Each tile contains an electrical router as shown in Figure 7. The electrical router provides the proper interface to local cores/caches, on-chip nanophotonic interconnects and on-chip/off-chip memory/IO devices. In addition to having the same features as those routers in electrical NOC, the routers of MPNOC should provide interface to receive/generate to-kens from/to optical waveguides. Tokens are used for optical crossbar arbitration and flow control.

Arbitration and Flow Control: Our proposed token slot arbitration is slightly different from [25], where only the destination tile can inject one-bit token every clock cycle. Such a modification can add flow control mechanism for the architecture without extra hardware overhead. Tokens are transmitted in arbitration waveguide through piggybacking.
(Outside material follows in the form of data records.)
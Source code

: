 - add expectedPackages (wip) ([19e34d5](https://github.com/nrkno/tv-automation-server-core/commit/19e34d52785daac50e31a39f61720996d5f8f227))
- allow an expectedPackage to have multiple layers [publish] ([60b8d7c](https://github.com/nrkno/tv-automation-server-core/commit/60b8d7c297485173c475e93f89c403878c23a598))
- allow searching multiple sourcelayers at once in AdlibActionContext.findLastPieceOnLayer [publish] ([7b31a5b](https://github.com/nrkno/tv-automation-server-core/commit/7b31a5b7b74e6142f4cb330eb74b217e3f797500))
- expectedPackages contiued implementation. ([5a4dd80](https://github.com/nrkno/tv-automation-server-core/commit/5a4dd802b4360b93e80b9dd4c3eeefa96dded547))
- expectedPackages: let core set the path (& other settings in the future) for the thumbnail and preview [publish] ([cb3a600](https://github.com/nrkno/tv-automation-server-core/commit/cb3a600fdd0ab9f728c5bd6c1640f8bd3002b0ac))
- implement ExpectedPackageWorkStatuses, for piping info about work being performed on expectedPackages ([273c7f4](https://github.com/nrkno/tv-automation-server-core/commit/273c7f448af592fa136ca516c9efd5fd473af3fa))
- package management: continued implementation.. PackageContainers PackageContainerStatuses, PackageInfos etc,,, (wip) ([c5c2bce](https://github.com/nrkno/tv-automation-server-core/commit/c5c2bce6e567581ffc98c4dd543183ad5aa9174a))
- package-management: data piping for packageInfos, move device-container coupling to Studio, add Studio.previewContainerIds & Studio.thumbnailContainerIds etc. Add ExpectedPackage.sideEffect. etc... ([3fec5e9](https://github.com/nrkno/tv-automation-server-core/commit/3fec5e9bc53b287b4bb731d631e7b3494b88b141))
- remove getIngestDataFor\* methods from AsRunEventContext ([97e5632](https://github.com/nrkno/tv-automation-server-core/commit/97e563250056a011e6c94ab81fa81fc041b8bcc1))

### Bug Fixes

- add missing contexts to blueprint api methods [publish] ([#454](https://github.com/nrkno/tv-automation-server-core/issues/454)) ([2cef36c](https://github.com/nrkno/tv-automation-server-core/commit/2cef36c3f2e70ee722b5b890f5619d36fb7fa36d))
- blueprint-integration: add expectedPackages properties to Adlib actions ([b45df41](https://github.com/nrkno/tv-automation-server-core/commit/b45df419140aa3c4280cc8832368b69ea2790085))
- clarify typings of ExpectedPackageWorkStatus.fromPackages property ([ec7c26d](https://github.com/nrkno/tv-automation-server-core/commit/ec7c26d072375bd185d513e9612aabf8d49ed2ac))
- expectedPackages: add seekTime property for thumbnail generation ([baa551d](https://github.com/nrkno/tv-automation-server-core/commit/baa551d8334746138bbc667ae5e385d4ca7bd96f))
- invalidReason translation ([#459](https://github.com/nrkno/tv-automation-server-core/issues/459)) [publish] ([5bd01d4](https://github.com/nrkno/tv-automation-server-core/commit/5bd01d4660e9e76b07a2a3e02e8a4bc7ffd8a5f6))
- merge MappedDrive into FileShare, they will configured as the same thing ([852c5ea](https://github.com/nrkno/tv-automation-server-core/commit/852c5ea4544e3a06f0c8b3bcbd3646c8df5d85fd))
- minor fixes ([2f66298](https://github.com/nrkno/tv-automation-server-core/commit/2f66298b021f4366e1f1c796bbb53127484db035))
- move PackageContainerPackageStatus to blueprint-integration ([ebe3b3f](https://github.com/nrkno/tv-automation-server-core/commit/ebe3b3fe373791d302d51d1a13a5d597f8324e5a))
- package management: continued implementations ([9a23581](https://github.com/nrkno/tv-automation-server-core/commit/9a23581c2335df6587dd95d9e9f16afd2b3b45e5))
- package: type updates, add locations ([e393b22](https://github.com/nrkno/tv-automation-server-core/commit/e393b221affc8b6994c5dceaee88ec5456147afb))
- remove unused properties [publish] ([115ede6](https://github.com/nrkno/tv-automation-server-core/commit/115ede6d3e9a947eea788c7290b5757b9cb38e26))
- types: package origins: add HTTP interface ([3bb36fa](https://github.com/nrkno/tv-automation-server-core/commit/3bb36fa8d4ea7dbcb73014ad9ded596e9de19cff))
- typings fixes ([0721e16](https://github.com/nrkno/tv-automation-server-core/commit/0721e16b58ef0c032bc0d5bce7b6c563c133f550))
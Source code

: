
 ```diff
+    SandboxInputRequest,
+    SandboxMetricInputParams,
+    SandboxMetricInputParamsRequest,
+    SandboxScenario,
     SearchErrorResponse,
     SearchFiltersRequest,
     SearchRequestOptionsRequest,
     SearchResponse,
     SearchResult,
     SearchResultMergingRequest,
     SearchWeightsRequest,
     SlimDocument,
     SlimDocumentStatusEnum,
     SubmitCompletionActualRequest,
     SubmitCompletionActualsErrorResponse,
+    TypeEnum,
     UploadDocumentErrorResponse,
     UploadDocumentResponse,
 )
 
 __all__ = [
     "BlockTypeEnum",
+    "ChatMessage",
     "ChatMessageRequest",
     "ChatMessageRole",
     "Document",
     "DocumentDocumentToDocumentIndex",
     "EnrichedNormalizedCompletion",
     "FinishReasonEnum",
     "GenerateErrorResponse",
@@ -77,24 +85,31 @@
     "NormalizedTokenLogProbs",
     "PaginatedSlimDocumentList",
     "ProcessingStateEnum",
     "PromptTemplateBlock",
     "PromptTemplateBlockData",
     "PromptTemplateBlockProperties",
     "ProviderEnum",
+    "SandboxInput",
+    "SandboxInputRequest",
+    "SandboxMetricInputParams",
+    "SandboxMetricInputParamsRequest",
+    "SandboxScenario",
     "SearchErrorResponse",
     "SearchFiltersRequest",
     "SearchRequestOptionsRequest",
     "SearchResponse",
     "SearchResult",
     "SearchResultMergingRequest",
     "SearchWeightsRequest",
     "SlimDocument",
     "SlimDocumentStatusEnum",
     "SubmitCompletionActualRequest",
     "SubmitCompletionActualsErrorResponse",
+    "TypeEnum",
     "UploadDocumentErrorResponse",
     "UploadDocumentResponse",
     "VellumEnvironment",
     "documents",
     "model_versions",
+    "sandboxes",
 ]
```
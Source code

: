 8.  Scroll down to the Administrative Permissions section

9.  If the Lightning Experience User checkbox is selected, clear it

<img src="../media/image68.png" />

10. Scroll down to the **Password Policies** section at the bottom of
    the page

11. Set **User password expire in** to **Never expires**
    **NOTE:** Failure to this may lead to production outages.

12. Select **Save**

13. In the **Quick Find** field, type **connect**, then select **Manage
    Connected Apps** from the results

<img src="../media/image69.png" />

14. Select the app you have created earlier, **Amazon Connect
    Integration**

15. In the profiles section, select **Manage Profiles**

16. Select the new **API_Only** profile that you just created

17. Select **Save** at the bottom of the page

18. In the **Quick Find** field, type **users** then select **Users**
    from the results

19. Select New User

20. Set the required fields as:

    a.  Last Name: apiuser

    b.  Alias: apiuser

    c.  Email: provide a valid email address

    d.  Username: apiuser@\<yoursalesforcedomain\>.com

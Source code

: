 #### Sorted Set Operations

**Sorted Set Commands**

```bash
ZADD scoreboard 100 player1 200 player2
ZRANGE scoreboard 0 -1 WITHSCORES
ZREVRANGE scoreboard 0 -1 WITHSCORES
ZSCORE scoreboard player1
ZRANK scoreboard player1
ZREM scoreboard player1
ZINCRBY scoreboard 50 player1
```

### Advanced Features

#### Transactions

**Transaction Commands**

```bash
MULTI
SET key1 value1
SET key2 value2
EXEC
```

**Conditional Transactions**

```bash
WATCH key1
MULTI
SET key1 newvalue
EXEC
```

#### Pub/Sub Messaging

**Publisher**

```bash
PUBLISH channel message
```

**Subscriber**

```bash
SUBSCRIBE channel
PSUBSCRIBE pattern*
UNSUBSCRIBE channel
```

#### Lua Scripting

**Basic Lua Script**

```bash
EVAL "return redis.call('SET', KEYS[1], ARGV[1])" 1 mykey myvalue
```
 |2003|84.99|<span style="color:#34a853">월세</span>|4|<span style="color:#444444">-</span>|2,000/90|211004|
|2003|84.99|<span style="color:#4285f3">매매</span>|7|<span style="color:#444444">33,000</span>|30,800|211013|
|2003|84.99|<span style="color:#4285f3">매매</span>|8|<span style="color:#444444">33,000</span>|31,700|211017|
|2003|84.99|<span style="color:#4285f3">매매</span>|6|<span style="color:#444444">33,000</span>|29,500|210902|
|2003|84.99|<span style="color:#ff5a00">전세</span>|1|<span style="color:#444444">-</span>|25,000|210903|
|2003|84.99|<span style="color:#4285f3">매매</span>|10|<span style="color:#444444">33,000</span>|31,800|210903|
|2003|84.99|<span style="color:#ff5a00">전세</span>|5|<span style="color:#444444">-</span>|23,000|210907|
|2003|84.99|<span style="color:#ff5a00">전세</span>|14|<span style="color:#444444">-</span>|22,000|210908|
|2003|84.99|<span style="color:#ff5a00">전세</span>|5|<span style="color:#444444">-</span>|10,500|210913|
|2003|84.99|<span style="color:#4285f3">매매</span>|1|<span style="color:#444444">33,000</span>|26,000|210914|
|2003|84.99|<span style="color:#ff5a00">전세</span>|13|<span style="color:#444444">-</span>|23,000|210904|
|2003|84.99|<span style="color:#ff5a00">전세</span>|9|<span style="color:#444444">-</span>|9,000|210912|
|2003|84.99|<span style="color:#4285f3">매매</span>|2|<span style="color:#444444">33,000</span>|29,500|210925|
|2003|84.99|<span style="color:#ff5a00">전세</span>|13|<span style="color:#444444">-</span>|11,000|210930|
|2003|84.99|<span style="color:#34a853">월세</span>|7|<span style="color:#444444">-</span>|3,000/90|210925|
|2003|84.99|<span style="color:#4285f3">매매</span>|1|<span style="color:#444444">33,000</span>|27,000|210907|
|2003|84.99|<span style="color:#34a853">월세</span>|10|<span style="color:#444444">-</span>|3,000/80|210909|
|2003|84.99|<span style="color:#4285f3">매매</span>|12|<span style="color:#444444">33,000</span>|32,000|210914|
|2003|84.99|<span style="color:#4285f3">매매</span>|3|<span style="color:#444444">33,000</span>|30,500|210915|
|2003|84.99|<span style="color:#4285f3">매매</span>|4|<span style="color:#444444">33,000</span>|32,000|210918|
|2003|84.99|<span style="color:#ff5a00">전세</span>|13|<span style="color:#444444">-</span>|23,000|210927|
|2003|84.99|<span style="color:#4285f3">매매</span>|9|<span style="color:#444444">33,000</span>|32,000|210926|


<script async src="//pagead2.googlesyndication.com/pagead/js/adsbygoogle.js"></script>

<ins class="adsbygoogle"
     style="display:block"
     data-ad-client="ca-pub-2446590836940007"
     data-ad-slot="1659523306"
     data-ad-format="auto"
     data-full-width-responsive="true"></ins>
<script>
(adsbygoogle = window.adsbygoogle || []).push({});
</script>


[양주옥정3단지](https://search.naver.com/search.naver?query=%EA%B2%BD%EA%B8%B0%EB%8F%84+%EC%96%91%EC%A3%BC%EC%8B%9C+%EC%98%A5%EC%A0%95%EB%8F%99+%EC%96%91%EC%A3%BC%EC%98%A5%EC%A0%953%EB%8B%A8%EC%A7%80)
Tokens will be generated from the receiver end when



Figure 7: (a) On-chip Network Router architecture for MPNOC, (b) An example of 2-flit packet from source tile to destination tile, assuming the optical transversal latency is 3 clock cycles

there are enough buffers left in the input port. The receiver should reserve enough buffers for the worst case optical token round-trip latency, 12 clocks for inter-cluster communications and 8 for intra-cluster communications. Since the token is one-bit, it only carries the information whether there is an available buffer at the receiver. As a result, when a source router captures the token, it will have the privilege to send one flit (assume flit size = phit size) to the corresponding destination. Successive transmissions depend on whether the successive tokens are captured. Since there are four optical input/output pairs for each router, their tokens are maintained separately and send to different arbitration waveguides on different layers.

#### 4. EVALUATION AND SIMULATION

In this section, we evaluate our proposed architecture and compare the performance, power-efficiency, device requirement and area against alternative architectures.

#### 4.1 Simulation Setup

We first describe the simulation setup of the proposed architecture. A cycle-accurate simulator was modified and developed based on Booksim simulator[8] to support optical networks. The packet injection rate was varied from 0.1 to 0.9 of the network capacity. Since the delay of Optical/Electrical (O/E) and Electrical/Optical (E/O) conversion can be reduced to less than 100ps each, the total optical transmissions latency is determined by physical location of source/destination pair and two additional clock cycles for the conversion delay. Our simulation model includes the pipeline model, router arbitration and contentions, flow control and other overhead. The simulator is warmed up under load without taking measurements until steady-state is reached. An aggressive single cycle electrical router[17] is applied in each tile and the flit transversal time is 1 cycle from the local core to electrical router. A detailed simulation configuration is shown in Table 1.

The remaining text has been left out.